Three decades later, the lessons that the Maple Leaf Five learned during their time at Florida Tech still very much resonate with them today in different lines of work.

"I'm managing a health center, coordinating everybody from our nurses, security to transportation," said Mike Smith. "One of the things Coach Folliard really taught us to do was adapt to situations. I look back at when we played Boston College and his philosophy that allowed us to beat them. That was his approach: don't fight the inevitable, recognize what you can control and take care of that. I look at that a lot in life and recognize what I can control or change and focus on that."

"It's all about the defensive intensity, the raw passion, the love of the game that Coach Folliard brought to us," said Walton, who today serves as an assistant coach at Concordia University in Montreal. "He was strict, but he was also a player's coach at the same time. He understood he had something special brewing. The overall attention to detail, he allowed his players to play but also wanted certain things from you. As a coach, you go with the experience of that."

"What my time at Florida Tech strengthened in me was that the work you put in on your own is what's going to push you forward," said Walcott, now a data processor for the Lester B. Pearson School Board in Quebec. "I knew at some point I had to be my own driving force. Our program enabled me to grow that inner strength."

Attempts to reach Sewell, currently a preacher in Australia, for this feature were unsuccessful. 

It wasn't just the lessons on the court that stuck with the players, life on campus helped them expand their world as well. 
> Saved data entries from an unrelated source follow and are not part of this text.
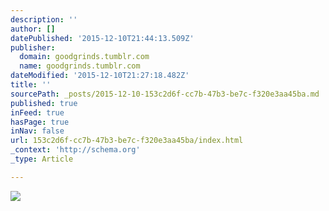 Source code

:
 ```yaml
---
description: ''
author: []
datePublished: '2015-12-10T21:44:13.509Z'
publisher:
  domain: goodgrinds.tumblr.com
  name: goodgrinds.tumblr.com
dateModified: '2015-12-10T21:27:18.482Z'
title: ''
sourcePath: _posts/2015-12-10-153c2d6f-cc7b-47b3-be7c-f320e3aa45ba.md
published: true
inFeed: true
hasPage: true
inNav: false
url: 153c2d6f-cc7b-47b3-be7c-f320e3aa45ba/index.html
_context: 'http://schema.org'
_type: Article

---
```

![](http://40.media.tumblr.com/1f191dd61108bfcbdbc2fb4d11a7e2dd/tumblr_nyoze9xu4a1szenbzo1_1280.jpg)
"At Florida Tech, our bubble, our world, it was one family," Walcott reflected.

"The biggest thing anyone can learn playing a team sport and going to a university outside of your city is bridging the gap," said Astley Smith, who currently works in the housekeeping department at Lakeshore General Hospital just outside Montreal. "We had guys from Africa and Yugoslavia on our team. So, I got to meet and experience a lot of people at F.I.T from all over the world. Depending on the job, you're going to meet people from all walks of life, so Florida Tech helped give me a head start with that."
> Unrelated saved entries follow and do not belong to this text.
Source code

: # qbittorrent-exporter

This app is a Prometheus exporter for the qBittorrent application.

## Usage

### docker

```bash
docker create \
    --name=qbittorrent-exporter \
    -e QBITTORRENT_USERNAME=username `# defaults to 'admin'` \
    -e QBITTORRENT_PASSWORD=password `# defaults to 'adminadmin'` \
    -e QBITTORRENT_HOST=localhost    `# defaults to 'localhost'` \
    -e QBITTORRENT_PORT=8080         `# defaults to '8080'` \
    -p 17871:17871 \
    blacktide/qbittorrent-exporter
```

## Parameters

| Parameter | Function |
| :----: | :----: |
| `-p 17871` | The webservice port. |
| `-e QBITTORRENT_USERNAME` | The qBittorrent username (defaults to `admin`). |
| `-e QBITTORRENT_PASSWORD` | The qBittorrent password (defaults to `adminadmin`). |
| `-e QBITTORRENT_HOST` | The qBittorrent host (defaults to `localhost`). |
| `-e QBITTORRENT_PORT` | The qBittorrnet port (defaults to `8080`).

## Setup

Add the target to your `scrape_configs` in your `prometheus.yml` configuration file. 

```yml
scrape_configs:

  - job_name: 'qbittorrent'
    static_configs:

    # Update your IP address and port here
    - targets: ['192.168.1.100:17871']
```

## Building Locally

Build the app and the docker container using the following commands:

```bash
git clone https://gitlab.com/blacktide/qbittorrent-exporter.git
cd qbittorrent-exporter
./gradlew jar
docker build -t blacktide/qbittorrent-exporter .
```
The bonds built through hard work and success remain as strong as ever.

"We've done reunions in Virginia Beach, Martha's Vineyard, New Hampshire and my house. I've also gone to Canada to see them a few times." said Folliard Jr., who is now retired after a successful business career that saw him serve as the CEO of CarMax. "We were going to do another reunion this year but COVID prevented that."
  
"Because of our success and how we had genuine respect and love for one another, our friendships last through today," said Walton. "I'm on a group chat with most of my teammates from that era."

Whatever peaks and memories lie ahead for Florida Tech basketball, it will have been made possible through the efforts of the Maple Leaf Five, a core that remain an undeniable part of Panther athletics history.